Copley, 42, shot through his garage window in 2016 and killed Kourey Thomas as the 20-year-old walked across Copley’s front yard, having left a party a few doors down in Raleigh’s Neuse Crossing neighborhood.
The shooting drew comparisons to the Trayvon Martin case in Florida, in which an unarmed black teen was killed by George Zimmerman, a self-appointed neighborhood watchman. After Thomas was killed, a lawyer representing his family described Copley as “George Zimmerman 2.0.”
Copley had called 911 and reported “hoodlums racing up and down the street” and was recorded saying “I’m going to kill him” before the operator picked up.
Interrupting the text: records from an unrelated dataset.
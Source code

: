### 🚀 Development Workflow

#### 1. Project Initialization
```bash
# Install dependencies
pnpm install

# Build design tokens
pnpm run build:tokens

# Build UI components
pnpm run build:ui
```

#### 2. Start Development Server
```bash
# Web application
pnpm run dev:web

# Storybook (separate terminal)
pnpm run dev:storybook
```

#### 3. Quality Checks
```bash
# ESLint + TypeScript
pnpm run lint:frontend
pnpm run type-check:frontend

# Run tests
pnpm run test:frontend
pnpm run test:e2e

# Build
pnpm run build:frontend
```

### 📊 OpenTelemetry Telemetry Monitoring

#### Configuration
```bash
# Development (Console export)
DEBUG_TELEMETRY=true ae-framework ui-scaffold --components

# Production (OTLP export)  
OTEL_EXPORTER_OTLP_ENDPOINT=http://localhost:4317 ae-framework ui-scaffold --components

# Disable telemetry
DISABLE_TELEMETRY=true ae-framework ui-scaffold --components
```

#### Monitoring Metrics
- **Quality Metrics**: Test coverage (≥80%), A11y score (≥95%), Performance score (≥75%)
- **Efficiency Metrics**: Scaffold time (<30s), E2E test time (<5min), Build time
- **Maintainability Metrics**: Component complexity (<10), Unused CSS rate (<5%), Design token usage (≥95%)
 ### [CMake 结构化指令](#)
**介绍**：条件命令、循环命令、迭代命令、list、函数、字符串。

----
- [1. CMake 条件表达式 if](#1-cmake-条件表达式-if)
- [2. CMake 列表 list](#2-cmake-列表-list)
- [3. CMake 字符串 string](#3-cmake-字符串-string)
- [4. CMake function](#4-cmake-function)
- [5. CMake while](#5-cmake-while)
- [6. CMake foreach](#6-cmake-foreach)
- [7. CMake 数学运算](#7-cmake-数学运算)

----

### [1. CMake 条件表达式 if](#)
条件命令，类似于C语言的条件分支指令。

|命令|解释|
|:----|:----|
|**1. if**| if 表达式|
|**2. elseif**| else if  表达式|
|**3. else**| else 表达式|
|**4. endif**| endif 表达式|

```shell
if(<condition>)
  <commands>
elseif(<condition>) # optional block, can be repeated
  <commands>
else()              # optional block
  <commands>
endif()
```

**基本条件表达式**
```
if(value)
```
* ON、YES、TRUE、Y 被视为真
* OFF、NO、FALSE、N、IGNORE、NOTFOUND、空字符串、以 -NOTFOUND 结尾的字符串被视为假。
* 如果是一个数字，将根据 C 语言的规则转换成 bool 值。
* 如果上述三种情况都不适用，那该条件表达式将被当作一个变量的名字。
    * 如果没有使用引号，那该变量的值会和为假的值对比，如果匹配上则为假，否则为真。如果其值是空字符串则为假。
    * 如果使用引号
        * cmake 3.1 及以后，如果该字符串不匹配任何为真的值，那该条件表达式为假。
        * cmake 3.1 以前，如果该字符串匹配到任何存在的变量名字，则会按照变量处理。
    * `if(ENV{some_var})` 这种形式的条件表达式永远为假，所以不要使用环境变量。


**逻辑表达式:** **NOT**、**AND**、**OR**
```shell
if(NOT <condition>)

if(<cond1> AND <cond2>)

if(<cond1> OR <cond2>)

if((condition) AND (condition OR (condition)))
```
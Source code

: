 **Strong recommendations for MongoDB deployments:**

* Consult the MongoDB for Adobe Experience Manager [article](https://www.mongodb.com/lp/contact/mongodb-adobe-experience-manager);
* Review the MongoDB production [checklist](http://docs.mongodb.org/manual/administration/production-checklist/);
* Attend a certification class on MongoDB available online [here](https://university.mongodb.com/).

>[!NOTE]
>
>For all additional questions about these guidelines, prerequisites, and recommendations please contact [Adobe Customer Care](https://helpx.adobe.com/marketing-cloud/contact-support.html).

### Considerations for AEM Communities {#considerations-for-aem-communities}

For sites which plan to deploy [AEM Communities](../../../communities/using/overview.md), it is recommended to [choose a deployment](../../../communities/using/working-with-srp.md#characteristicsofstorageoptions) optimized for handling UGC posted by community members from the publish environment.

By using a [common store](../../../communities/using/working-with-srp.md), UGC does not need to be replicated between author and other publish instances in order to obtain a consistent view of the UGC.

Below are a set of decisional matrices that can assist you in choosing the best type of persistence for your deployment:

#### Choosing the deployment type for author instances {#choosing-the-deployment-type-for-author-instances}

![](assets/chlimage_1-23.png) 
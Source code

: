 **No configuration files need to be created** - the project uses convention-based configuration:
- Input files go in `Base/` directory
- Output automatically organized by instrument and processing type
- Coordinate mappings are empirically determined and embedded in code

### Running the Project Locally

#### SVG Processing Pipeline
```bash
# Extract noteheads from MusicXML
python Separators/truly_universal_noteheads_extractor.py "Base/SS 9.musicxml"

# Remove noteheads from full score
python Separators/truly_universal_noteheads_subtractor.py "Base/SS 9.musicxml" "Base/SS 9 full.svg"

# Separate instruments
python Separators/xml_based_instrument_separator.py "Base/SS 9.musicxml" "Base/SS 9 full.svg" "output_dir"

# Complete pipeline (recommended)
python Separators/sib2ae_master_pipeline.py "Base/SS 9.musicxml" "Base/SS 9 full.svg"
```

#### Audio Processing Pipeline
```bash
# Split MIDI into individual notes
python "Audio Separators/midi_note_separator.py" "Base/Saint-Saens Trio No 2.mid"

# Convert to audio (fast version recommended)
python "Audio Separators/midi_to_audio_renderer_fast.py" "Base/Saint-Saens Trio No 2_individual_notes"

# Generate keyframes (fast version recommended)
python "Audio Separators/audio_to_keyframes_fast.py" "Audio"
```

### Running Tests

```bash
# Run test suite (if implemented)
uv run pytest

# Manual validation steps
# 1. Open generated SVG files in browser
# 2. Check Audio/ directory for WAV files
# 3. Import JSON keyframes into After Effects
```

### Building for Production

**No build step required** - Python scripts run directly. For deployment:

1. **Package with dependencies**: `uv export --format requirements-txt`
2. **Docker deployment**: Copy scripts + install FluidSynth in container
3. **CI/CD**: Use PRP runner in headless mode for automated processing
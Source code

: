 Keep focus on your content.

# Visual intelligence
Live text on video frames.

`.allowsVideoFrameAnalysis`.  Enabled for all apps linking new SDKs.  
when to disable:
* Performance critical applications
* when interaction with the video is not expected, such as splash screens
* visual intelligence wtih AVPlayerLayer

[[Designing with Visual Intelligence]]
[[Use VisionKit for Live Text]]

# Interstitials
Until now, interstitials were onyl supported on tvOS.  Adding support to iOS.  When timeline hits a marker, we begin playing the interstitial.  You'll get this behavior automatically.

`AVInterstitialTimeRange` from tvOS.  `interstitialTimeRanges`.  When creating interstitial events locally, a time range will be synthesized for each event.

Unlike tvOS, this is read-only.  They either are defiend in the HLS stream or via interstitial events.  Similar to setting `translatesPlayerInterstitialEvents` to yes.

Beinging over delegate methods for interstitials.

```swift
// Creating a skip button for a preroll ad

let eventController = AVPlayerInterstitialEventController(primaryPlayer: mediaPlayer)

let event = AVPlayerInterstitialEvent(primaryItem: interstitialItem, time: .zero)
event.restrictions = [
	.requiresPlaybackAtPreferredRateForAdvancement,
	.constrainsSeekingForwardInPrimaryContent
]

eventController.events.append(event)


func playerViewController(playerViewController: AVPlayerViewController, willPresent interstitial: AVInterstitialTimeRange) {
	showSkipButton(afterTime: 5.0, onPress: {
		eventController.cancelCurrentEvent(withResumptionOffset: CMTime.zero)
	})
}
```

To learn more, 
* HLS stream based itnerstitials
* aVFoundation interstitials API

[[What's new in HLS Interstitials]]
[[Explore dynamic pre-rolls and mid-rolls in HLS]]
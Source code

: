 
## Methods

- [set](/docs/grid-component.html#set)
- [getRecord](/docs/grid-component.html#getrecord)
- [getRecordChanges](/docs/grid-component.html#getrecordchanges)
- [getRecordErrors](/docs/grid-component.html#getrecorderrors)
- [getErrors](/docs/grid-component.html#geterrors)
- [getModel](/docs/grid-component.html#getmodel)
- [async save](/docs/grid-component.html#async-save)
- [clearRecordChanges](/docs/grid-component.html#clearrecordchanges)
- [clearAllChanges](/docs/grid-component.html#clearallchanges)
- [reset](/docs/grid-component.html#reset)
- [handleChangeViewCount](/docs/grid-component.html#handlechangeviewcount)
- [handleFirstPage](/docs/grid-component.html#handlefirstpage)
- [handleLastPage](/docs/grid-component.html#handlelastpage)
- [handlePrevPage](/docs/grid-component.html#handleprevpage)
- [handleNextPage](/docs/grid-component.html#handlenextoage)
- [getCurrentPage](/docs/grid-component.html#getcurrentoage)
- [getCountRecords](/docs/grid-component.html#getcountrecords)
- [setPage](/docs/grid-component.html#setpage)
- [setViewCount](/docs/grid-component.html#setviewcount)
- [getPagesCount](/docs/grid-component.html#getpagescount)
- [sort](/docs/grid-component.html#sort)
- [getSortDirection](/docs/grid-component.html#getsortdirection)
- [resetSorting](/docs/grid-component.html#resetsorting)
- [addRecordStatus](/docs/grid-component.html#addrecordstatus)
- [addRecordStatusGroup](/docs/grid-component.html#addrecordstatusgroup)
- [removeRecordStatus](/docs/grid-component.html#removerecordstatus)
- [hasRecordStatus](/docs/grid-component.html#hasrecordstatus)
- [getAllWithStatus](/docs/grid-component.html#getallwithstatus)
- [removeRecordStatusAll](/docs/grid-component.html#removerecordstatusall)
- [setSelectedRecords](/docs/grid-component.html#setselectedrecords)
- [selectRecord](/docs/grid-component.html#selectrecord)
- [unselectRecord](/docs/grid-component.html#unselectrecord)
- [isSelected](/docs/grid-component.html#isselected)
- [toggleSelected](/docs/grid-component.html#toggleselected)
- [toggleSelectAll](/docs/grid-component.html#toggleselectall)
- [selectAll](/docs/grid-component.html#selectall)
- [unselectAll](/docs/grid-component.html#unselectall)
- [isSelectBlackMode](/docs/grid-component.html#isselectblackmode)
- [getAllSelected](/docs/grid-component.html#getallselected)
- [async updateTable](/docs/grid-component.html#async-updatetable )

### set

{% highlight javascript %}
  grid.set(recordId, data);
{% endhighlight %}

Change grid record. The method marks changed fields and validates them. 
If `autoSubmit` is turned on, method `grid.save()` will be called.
In his 2018 trial, Wake County Assistant District Attorney Patrick Latour told the jury in his closing arguments, “Let’s talk about the elephant in the room. ... Ask yourself if Kourey Thomas and these people outside were a bunch of white males walking around wearing N.C. State hats, is he laying dead bleeding in that yard?”
Last year, the state Court of Appeals overturned the conviction arguing that the trial judge erred by overruling objections from Copley’s attorneys and not instructing the jury to disregard the statement. Race in Copley’s case was “irrelevant,” the court wrote, granting Copley a new trial.
But the Supreme Court reversed that decision, upholding the original murder conviction.
“Prejudice is not a quantifiable commodity,” wrote Justice Robin Hudson. “Statements cannot be assigned a number on a scale from which we can determine whether one statement here is more or less prejudicial than one in another case. Rather, the purpose in a prejudice analysis is to determine whether there is a reasonable possibility that the jury would have acquitted the defendant had his objection to the state’s argument been sustained. It is a defendant’s burden to show this.
“...The defendant has failed to provide a persuasive argument that there was a reasonable possibility the jury would have acquitted him absent the prosecutor’s comments about race.”